I often get asked “Does my child have Asperger’s?” in my clinical work. Or, “Do I have Asperger’s?”
These are challenging questions to answer. They have stimulated much debate among clinicians, researchers, and those who have identify with the term over the past several years.
Asperger’s Disorder (more commonly referred to as Asperger’s syndrome) is linked to the work of Hans Asperger, an Austrian physician who published his initial work in German in 1944.
He described children who presented with strong vocabulary and language skills in conjunction with a range of symptoms: Odd social use of language and tone of voice, social isolation from peers, repetitive behaviours, strong interests in unusual topics, and a desire to maintain structure and routine in their lives.

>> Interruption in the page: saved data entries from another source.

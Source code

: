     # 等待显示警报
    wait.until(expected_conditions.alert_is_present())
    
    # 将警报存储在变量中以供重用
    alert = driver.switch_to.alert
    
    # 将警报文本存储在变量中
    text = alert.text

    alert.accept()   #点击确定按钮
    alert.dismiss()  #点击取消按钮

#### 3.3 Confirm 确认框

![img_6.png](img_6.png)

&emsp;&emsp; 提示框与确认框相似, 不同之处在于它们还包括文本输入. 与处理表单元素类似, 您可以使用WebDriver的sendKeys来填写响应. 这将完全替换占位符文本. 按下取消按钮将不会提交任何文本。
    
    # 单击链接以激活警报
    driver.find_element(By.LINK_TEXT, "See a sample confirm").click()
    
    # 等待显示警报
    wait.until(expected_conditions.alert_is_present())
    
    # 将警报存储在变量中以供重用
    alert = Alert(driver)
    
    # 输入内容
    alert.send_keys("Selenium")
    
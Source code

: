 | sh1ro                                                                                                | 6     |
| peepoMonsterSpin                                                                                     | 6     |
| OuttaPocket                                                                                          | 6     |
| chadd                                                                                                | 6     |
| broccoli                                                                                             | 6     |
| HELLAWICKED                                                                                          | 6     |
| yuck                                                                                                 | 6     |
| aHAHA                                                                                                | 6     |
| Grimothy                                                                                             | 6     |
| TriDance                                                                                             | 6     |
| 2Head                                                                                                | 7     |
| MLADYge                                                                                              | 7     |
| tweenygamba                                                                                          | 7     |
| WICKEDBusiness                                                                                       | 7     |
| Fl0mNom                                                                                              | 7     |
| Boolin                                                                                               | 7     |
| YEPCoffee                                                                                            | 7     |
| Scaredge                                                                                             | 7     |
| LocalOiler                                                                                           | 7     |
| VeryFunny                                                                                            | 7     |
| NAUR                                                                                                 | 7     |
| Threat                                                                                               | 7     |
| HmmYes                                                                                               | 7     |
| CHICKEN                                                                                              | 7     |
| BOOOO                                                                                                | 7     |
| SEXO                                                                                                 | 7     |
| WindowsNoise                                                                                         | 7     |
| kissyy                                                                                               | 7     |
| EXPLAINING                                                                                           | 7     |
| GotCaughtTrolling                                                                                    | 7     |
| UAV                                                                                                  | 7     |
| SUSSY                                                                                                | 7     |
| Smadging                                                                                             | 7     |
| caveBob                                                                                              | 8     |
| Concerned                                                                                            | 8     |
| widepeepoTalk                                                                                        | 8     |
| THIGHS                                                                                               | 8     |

Much of the English-speaking world remained unaware of Asperger’s work until 1991 when it was translated and brought to the attention of clinicians by English psychiatrist Lorna Wing.
Although this description is similar to that of autism, Asperger’s account differed in that speech was less commonly delayed, motor clumsiness was more common, onset of symptoms occurred later, and his initial cases were all male.
A ‘pervasive developmental disorder’
Asperger’s syndrome made its official appearance when the World Health Organization (WHO) published the initial version of the International Classification of Diseases (ICD), 10th edition.
Subsequently, the American Psychiatric Association (APA) included it in the newly defined category of Pervasive Developmental Disorders (PDDs) alongside Autistic Disorder and other similar diagnostic terms in 2000, which brought more widespread clinical attention and an appreciation that not only males can be affected.